= Beginning of Section =

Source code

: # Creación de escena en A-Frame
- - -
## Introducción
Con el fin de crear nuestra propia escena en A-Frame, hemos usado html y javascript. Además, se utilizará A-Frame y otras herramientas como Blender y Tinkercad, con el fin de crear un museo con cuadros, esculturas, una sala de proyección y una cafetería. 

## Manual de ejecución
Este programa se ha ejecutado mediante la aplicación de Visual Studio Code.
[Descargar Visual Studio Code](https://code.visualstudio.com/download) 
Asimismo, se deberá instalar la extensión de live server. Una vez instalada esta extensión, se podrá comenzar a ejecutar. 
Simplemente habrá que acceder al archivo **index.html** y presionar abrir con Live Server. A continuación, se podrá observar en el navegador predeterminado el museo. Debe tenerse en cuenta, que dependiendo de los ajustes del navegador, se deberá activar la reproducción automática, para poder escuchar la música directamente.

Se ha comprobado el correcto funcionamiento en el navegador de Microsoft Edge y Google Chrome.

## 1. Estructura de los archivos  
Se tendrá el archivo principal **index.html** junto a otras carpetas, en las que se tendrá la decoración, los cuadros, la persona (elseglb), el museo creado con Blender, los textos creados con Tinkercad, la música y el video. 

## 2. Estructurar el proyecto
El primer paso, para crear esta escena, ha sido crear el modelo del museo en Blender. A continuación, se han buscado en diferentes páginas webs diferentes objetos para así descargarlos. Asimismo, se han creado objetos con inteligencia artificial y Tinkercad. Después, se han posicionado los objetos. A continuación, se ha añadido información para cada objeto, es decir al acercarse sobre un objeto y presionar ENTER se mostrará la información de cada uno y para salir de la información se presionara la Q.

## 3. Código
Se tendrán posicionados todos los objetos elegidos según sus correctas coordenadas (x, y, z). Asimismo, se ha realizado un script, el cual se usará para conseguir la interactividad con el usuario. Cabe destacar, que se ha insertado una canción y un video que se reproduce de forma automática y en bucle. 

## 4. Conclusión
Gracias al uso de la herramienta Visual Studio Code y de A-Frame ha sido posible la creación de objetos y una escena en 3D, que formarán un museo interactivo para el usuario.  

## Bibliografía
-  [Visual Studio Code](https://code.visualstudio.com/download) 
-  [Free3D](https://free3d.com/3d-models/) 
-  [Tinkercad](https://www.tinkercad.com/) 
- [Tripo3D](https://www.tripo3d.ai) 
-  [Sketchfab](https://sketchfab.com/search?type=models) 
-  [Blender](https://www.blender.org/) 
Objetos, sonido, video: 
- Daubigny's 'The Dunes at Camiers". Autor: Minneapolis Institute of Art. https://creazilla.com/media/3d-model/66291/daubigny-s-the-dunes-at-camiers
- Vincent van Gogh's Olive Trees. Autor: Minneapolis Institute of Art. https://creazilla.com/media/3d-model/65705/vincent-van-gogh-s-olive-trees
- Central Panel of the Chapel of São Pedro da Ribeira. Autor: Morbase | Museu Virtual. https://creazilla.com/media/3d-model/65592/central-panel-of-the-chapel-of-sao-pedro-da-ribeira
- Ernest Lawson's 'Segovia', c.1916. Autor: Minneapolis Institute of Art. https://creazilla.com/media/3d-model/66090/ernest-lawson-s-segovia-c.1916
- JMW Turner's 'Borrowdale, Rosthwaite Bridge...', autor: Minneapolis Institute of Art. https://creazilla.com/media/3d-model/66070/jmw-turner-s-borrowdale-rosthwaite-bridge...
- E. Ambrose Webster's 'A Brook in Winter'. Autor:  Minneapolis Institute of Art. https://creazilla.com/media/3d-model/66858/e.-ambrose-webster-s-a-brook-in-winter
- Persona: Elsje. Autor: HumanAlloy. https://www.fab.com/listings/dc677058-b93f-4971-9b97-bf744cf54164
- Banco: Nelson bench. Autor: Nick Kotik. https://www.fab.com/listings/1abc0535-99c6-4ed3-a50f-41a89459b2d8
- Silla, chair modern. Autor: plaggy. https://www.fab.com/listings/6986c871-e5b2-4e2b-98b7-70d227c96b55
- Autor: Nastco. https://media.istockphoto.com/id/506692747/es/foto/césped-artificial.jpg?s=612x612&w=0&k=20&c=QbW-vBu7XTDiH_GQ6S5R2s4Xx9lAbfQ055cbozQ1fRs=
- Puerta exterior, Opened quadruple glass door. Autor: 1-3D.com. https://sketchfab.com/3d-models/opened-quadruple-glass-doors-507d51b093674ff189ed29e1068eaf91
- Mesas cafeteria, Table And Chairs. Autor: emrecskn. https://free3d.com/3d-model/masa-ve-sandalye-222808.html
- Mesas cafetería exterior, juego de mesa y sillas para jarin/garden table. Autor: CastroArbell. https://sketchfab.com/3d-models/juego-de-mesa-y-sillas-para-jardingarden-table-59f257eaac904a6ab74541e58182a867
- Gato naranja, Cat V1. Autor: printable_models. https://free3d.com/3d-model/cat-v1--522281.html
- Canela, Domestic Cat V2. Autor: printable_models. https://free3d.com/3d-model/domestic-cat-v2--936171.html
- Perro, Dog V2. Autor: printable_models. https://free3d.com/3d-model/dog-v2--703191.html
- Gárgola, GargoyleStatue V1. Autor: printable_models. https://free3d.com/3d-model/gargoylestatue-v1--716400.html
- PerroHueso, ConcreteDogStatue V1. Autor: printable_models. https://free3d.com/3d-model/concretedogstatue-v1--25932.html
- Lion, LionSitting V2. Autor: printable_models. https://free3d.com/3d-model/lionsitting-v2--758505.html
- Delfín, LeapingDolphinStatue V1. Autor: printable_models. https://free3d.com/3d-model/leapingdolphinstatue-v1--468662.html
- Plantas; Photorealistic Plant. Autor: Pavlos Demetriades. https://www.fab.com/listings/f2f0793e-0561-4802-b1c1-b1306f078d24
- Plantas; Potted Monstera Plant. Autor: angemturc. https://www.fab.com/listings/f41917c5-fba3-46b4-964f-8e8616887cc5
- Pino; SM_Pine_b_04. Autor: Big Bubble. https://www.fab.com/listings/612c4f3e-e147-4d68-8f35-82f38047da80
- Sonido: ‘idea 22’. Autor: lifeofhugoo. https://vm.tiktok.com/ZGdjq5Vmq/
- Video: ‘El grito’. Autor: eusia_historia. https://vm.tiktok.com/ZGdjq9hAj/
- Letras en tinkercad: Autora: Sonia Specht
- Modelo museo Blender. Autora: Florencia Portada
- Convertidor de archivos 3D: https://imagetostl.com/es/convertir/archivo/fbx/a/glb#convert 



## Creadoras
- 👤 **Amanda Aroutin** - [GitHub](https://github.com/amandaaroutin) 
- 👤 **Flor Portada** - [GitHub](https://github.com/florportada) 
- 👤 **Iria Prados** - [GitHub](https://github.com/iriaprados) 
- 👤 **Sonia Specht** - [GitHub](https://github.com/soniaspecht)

= End of Section =

Using the listing above, return word for word each line from the one that has "- Silla, chair" through the one that has "## Creadoras", and no line outside that range.

▶ _SOLUTION TO THIS EXERCISE_
- Silla, chair modern. Autor: plaggy. https://www.fab.com/listings/6986c871-e5b2-4e2b-98b7-70d227c96b55
- Autor: Nastco. https://media.istockphoto.com/id/506692747/es/foto/césped-artificial.jpg?s=612x612&w=0&k=20&c=QbW-vBu7XTDiH_GQ6S5R2s4Xx9lAbfQ055cbozQ1fRs=
- Puerta exterior, Opened quadruple glass door. Autor: 1-3D.com. https://sketchfab.com/3d-models/opened-quadruple-glass-doors-507d51b093674ff189ed29e1068eaf91
- Mesas cafeteria, Table And Chairs. Autor: emrecskn. https://free3d.com/3d-model/masa-ve-sandalye-222808.html
- Mesas cafetería exterior, juego de mesa y sillas para jarin/garden table. Autor: CastroArbell. https://sketchfab.com/3d-models/juego-de-mesa-y-sillas-para-jardingarden-table-59f257eaac904a6ab74541e58182a867
- Gato naranja, Cat V1. Autor: printable_models. https://free3d.com/3d-model/cat-v1--522281.html
- Canela, Domestic Cat V2. Autor: printable_models. https://free3d.com/3d-model/domestic-cat-v2--936171.html
- Perro, Dog V2. Autor: printable_models. https://free3d.com/3d-model/dog-v2--703191.html
- Gárgola, GargoyleStatue V1. Autor: printable_models. https://free3d.com/3d-model/gargoylestatue-v1--716400.html
- PerroHueso, ConcreteDogStatue V1. Autor: printable_models. https://free3d.com/3d-model/concretedogstatue-v1--25932.html
- Lion, LionSitting V2. Autor: printable_models. https://free3d.com/3d-model/lionsitting-v2--758505.html
- Delfín, LeapingDolphinStatue V1. Autor: printable_models. https://free3d.com/3d-model/leapingdolphinstatue-v1--468662.html
- Plantas; Photorealistic Plant. Autor: Pavlos Demetriades. https://www.fab.com/listings/f2f0793e-0561-4802-b1c1-b1306f078d24
- Plantas; Potted Monstera Plant. Autor: angemturc. https://www.fab.com/listings/f41917c5-fba3-46b4-964f-8e8616887cc5
- Pino; SM_Pine_b_04. Autor: Big Bubble. https://www.fab.com/listings/612c4f3e-e147-4d68-8f35-82f38047da80
- Sonido: ‘idea 22’. Autor: lifeofhugoo. https://vm.tiktok.com/ZGdjq5Vmq/
- Video: ‘El grito’. Autor: eusia_historia. https://vm.tiktok.com/ZGdjq9hAj/
- Letras en tinkercad: Autora: Sonia Specht
- Modelo museo Blender. Autora: Florencia Portada
- Convertidor de archivos 3D: https://imagetostl.com/es/convertir/archivo/fbx/a/glb#convert 



## Creadoras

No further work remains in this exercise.